Stretching – When To Do It?

Stretching – When To Do It?

More often then not, you would see amateur and professional athletes stretching before and after exercise. But is it really necessary? What would happen if we don’t stretch? In this article, I will clear up the debate about stretching and whether you need to do it. Please keep in mind that this is my opinion and not recommended by any doctors or medical professionals. Please consult a doctor before attempting any new training or nutrition routine.

 

Why stretch?

Before performing any type if exercise, it is recommended that you stretch. The primary reason for stretching is to avoid injury and to improve flexibility. It it thought that by bending and focusing on the eccentric part of the movement of a specific muscle is that it will warm up the muscle and the joints. When in most cases is true but it is not necessary to activate a muscle or for muscle growth. Stretching is also believed to reduce soreness in the muscle. This is different from warming up. Warming up is considered by doing lighter weights and moderate repetitions in order to pump blood into that certain muscle group. With more blood into the muscle, the likelihood of injury is greatly reduced. The problem is when most people stretch and then go directly into the working sets of their exercise routine.

When should I stretch?

I believe that warming up before exercise is more important than stretching. The reason that I say this is because if you do not know how to properly stretch, you could injure yourself even before you start. That’s one of the benefits of stretching! This could bring your progress in the gym to a screeching halt. Warming up on the other hand allows for better circulation to that muscle group your training and also allows for better mind-muscle connection. If you do stretch, you should perform foam rolling after your workout. It is better to stretch afterwards because as you exercise, that muscle has more and more blood pumped into it and as a result tightens and breaks down due to physical activity.

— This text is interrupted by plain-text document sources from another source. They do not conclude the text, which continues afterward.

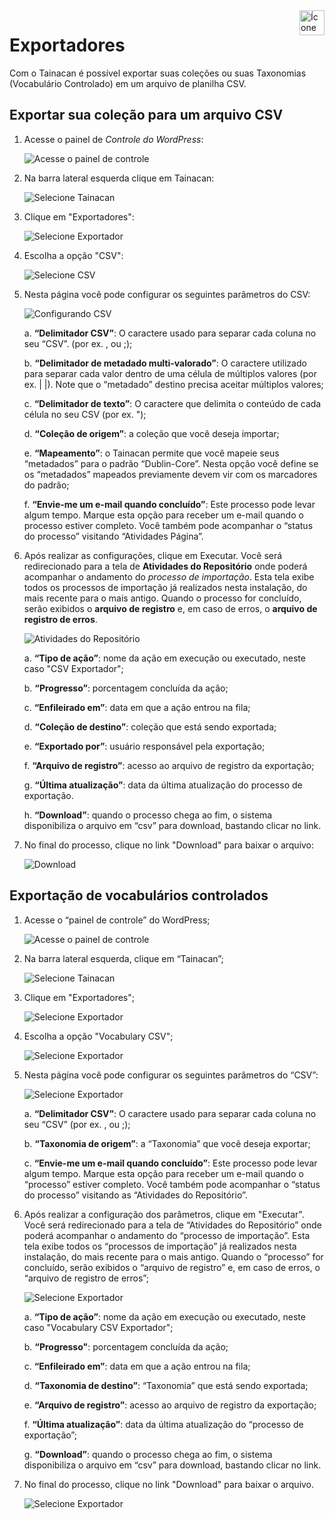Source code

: <div style="float: right; margin-left: 1rem;">
	<img 
		alt="Ícone de Exportadores" 
		src="_assets/images/icon_exporters.png"
		width="40"
		height="40">
</div>

# Exportadores

Com o Tainacan é possível exportar suas coleções ou suas Taxonomias (Vocabulário Controlado) em um arquivo de planilha CSV.

## Exportar sua coleção para um arquivo CSV

1. Acesse o painel de *Controle do WordPress*:

   ![Acesse o painel de controle](\_assets\images\exportador_01.png)

   

2. Na barra lateral esquerda clique em Tainacan:

   ![Selecione Tainacan](\_assets\images\exportador_02.png)

   

3. Clique em "Exportadores":

   ![Selecione Exportador](\_assets\images\exportador_03.png)

   

4. Escolha a opção "CSV":

   ![Selecione CSV](\_assets\images\exportador_04.png)

   

5. Nesta página você pode configurar os seguintes parâmetros do CSV:

   ![Configurando CSV](\_assets\images\exportador_05.png)

   

   a. **“Delimitador CSV”**: O caractere usado para separar cada coluna no seu “CSV”. (por ex. , ou ;);

   b. **“Delimitador de metadado multi-valorado”**: O caractere utilizado para separar cada valor dentro de uma célula de múltiplos valores (por ex. | |). Note que o “metadado” destino precisa aceitar múltiplos valores;

   c. **“Delimitador de texto”**: O caractere que delimita o conteúdo de cada célula no seu CSV (por ex. ");

   d. **“Coleção de origem”**: a coleção que você deseja importar;

   e. **“Mapeamento”**: o Tainacan permite que você mapeie seus “metadados” para o padrão “Dublin-Core”. Nesta opção você define se os “metadados” mapeados previamente devem vir com os marcadores do padrão;

   f. **“Envie-me um e-mail quando concluído”**: Este processo pode levar algum tempo. Marque esta opção para receber um e-mail quando o processo estiver completo. Você também pode acompanhar o “status do processo” visitando “Atividades Página”.

   

6. Após realizar as configurações, clique em Executar. Você será redirecionado para a tela de **Atividades do Repositório** onde poderá acompanhar o andamento do *processo de importação*. Esta tela exibe todos os processos de importação já realizados nesta instalação, do mais recente para o mais antigo. Quando o processo for concluído, serão exibidos o **arquivo de registro** e, em caso de erros, o **arquivo de registro de erros**.

   ![Atividades do Repositório](\_assets\images\exportador_06.png)

   

   a. **“Tipo de ação”**: nome da ação em execução ou executado, neste caso "CSV Exportador";

   b. **“Progresso”**: porcentagem concluída da ação;

   c. **“Enfileirado em”**: data em que a ação entrou na fila;

   d. **“Coleção de destino”**: coleção que está sendo exportada;

   e. **“Exportado por”**: usuário responsável pela exportação;

   f. **“Arquivo de registro”**: acesso ao arquivo de registro da exportação;

   g. **“Última atualização”**: data da última atualização do processo de exportação.

   h. **“Download”**: quando o processo chega ao fim, o sistema disponibiliza o arquivo em “csv” para download, bastando clicar no link.

   

7. No final do processo, clique no link "Download" para baixar o arquivo:

   ![Download](\_assets\images\exportador_07.png)

   

## Exportação de vocabulários controlados

1. Acesse o “painel de controle” do WordPress; 

   ![Acesse o painel de controle](\_assets\images\exportador_01.png)

2. Na barra lateral esquerda, clique em “Tainacan”; 

   ![Selecione Tainacan](\_assets\images\exportador_02.png)

3. Clique em "Exportadores"; 

   ![Selecione Exportador](\_assets\images\exportador_03.png)

4. Escolha a opção "Vocabulary CSV";

   ![Selecione Exportador](\_assets\images\exportador_116.png)

5. Nesta página você pode configurar os seguintes parâmetros do “CSV”:

   ![Selecione Exportador](\_assets\images\exportador_117.png)

   a. **“Delimitador CSV”**: O caractere usado para separar cada coluna no seu “CSV” (por ex. , ou ;);

   b. **“Taxonomia de origem”**: a “Taxonomia” que você deseja exportar;

   c. **“Envie-me um e-mail quando concluído”**: Este processo pode levar algum tempo. Marque esta opção para receber um e-mail quando o “processo” estiver completo. Você também pode acompanhar o “status do processo” visitando as “Atividades do Repositório”.

6. Após realizar a configuração dos parâmetros, clique em "Executar". Você será redirecionado para a tela de “Atividades do Repositório” onde poderá acompanhar o andamento do “processo de importação”. Esta tela exibe todos os “processos de importação” já realizados nesta instalação, do mais recente para o mais antigo. Quando o “processo” for concluído, serão exibidos o “arquivo de registro” e, em caso de erros, o “arquivo de registro de erros”;

   ![Selecione Exportador](\_assets\images\exportador_118.png)

   a. **“Tipo de ação”**: nome da ação em execução ou executado, neste caso "Vocabulary CSV Exportador";

   b. **“Progresso"**: porcentagem concluída da ação;

   c. **“Enfileirado em”**: data em que a ação entrou na fila;

   d. **“Taxonomia de destino”**: “Taxonomia” que está sendo exportada;

   e. **“Arquivo de registro”**: acesso ao arquivo de registro da exportação;

   f. **“Última atualização”**: data da última atualização do “processo de exportação”;

   g. **“Download”**: quando o processo chega ao fim, o sistema disponibiliza o arquivo em “csv” para download, bastando clicar no link.

7. No final do processo, clique no link "Download" para baixar o arquivo.

   ![Selecione Exportador](\_assets\images\exportador_119.png)





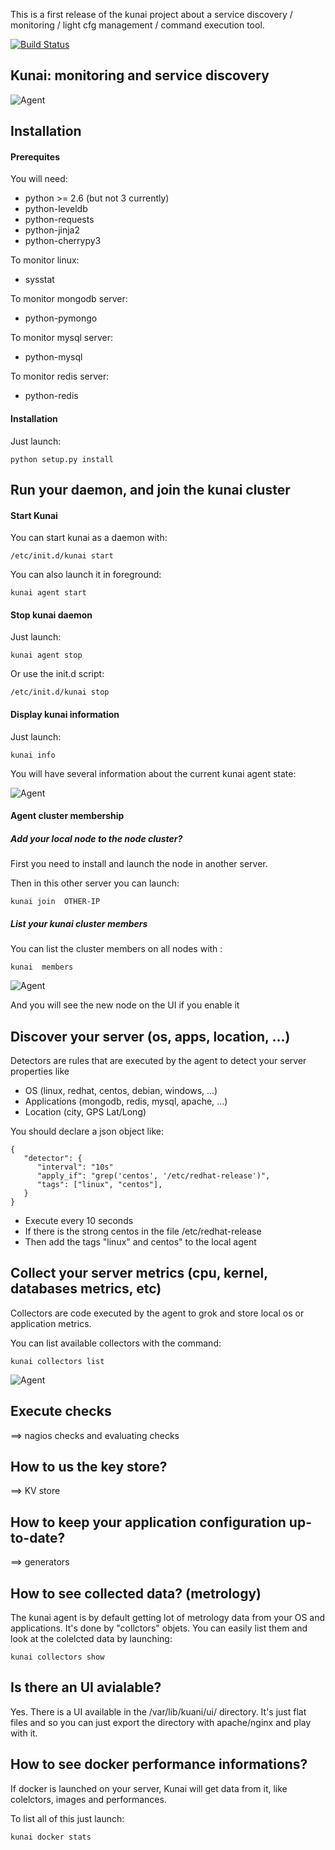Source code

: 


This is a first release of the kunai project about a service discovery / monitoring / light cfg management / command execution tool.

[![Build Status](https://travis-ci.org/naparuba/kunai.svg)](https://travis-ci.org/naparuba/kunai)


## **Kunai**: monitoring and service discovery

![Agent](images/agent.png)



## Installation

#### Prerequites
You will need:

  * python >= 2.6 (but not 3 currently)
  * python-leveldb
  * python-requests
  * python-jinja2 
  * python-cherrypy3


To monitor linux:

  * sysstat

To monitor mongodb server:

  * python-pymongo

To monitor mysql server:

  * python-mysql

To monitor redis server:

  * python-redis



#### Installation

Just launch:
   
    python setup.py install


## Run your daemon, and join the kunai cluster

#### Start Kunai

You can start kunai as a daemon with:
 
    /etc/init.d/kunai start

You can also launch it in foreground:

    kunai agent start


#### Stop kunai daemon
Just launch:
  
    kunai agent stop

Or use the init.d script:

    /etc/init.d/kunai stop



#### Display kunai information
Just launch:

    kunai info

You will have several information about the current kunai agent state:

 
![Agent](images/info.png) 


#### Agent cluster membership

##### Add your local node to the node cluster?

First you need to install and launch the node in another server.

Then in this other server you can launch:
  
    kunai join  OTHER-IP


##### List your kunai cluster members
You can list the cluster members on all nodes with :

    kunai  members

![Agent](images/members.png) 

And you will see the new node on the UI if you enable it





## Discover your server (os, apps, location, ...)

Detectors are rules that are executed by the agent to detect your server properties like

 * OS (linux, redhat, centos, debian, windows, ...)
 * Applications (mongodb, redis, mysql, apache, ...)
 * Location (city, GPS Lat/Long)

You should declare a json object like:

    {
       "detector": {
          "interval": "10s"       
          "apply_if": "grep('centos', '/etc/redhat-release')",               
          "tags": ["linux", "centos"],
       }
    }

 * Execute every 10 seconds
 * If there is the strong centos in the file /etc/redhat-release
 * Then add the tags "linux" and centos" to the local agent


## Collect your server metrics (cpu, kernel, databases metrics, etc)

Collectors are code executed by the agent to grok and store local os or application metrics. 

You can list available collectors with the command:

    kunai collectors list
 
 
![Agent](images/collectors-list.png) 

## Execute checks

 ==> nagios checks and evaluating checks


## How to us the key store?

==> KV store


## How to keep your application configuration up-to-date?

==> generators


## How to see collected data? (metrology)

The kunai agent is by default getting lot of metrology data from your OS and applications. It's done by "collctors" objets. You can easily list them and look at the colelcted data by launching:

    kunai collectors show


## Is there an UI avialable?

Yes. There is a UI available in the /var/lib/kuani/ui/ directory. It's just flat files and so you can just export the directory with apache/nginx and play with it.


## How to see docker performance informations?

If docker is launched on your server, Kunai will get data from it, like colelctors, images and performances.

To list all of this just launch:

    kunai docker stats


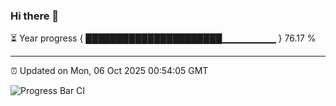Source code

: ### Hi there 👋

⏳ Year progress { ██████████████████████▁▁▁▁▁▁▁▁ } 76.17 %

---

⏰ Updated on Mon, 06 Oct 2025 00:54:05 GMT

![Progress Bar CI](https://github.com/Shyam-Makwana/GitHub-Actions-Demo/workflows/Progress%20Bar%20CI/badge.svg)
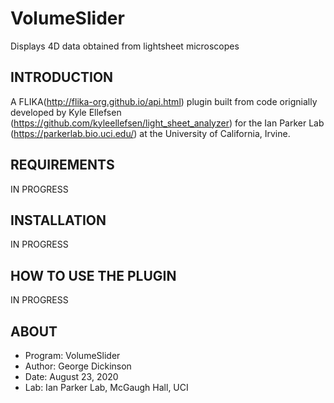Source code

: # VolumeSlider
 Displays 4D data obtained from lightsheet microscopes
 
INTRODUCTION
------------
A FLIKA(http://flika-org.github.io/api.html) plugin built from code orignially developed by Kyle Ellefsen (https://github.com/kyleellefsen/light_sheet_analyzer) for the Ian Parker Lab (https://parkerlab.bio.uci.edu/) at the University of California, Irvine. 


REQUIREMENTS
------------
IN PROGRESS


INSTALLATION
------------
IN PROGRESS


HOW TO USE THE PLUGIN
-----------------
IN PROGRESS

ABOUT
-----
*	Program: VolumeSlider
*	Author: George Dickinson
*	Date: August 23, 2020
*	Lab: Ian Parker Lab, McGaugh Hall, UCI

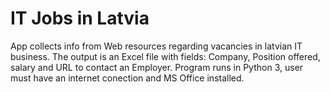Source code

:# IT Jobs in Latvia
 App collects info from Web resources regarding vacancies in latvian IT business. The output is an Excel file with fields: Company, Position offered, salary and URL to contact an Employer. Program runs in Python 3, user must have an internet conection and MS Office installed.
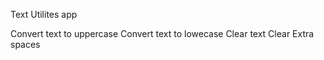 Text Utilites app

Convert text to uppercase
Convert text to lowecase
Clear text
Clear Extra spaces
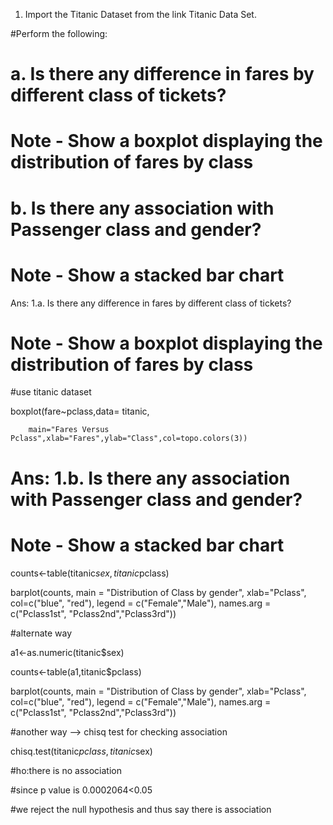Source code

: 

1. Import the Titanic Dataset from the link Titanic Data Set.


#Perform the following:

# a. Is there any difference in fares by different class of tickets?

#  Note - Show a boxplot displaying the distribution of fares by class

#  b. Is there any association with Passenger class and gender?

#  Note - Show a stacked bar chart





Ans: 1.a. Is there any difference in fares by different class of tickets?

  #  Note - Show a boxplot displaying the distribution of fares by class



#use titanic dataset



boxplot(fare~pclass,data= titanic,

        main="Fares Versus Pclass",xlab="Fares",ylab="Class",col=topo.colors(3))



# Ans: 1.b. Is there any association with Passenger class and gender?

#  Note - Show a stacked bar chart



counts<-table(titanic$sex,titanic$pclass)

barplot(counts, main = "Distribution of Class by gender", xlab="Pclass", col=c("blue", "red"), legend = c("Female","Male"), names.arg = c("Pclass1st", "Pclass2nd","Pclass3rd"))



#alternate way



a1<-as.numeric(titanic$sex)

counts<-table(a1,titanic$pclass)

barplot(counts, main = "Distribution of Class by gender", xlab="Pclass", col=c("blue", "red"), legend = c("Female","Male"), names.arg = c("Pclass1st", "Pclass2nd","Pclass3rd"))





#another way --> chisq test for checking association

chisq.test(titanic$pclass ,titanic$sex)



#ho:there is no association

#since p value is 0.0002064<0.05 

#we reject the null hypothesis and thus say there is association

By foam rolling, you are able to push the lactic acid build up out of your muscles and thus reduce soreness. This also improves muscle activation by stretching the fascia of the muscle which allows for more muscle fibers to be targeted.

Why foam roll?

Foam rolling has been around for years but most people don’t know what it is used for. By using a foam roller before or after your workout, it allows for increased blood and oxygen flow to the muscle. It also effectively reduces toxins building up in your muscles during exercise. By doing so it also greatly reduces soreness and fatigue. Which will improve performance in the gym. Imagine you being able to go to a massage therapist after every workout and not paying for it! Please keep in mind that foam rolling in the beginning will be uncomfortable due to your body not being used to the pressure but will improve dramatically the more you use it. You could also use a tennis ball if you suffer from plantar fasciitis like I did for several years.

How do I foam roll?

If you look at the image above, it will show you the start points for each muscle group except the arms. For the arms you would place the foam roller close to your armpit and roll against the foam roller until you get to the wrist and then reverse the movement. Please remember to take your time when foam rolling to prevent injury. Slow and methodical movements will allow each muscle group and the muscle fibers to be properly stretched. There should be anywhere between 5-10 seconds in each direction for each movement. Do as many repetitions as needed to engage the muscle.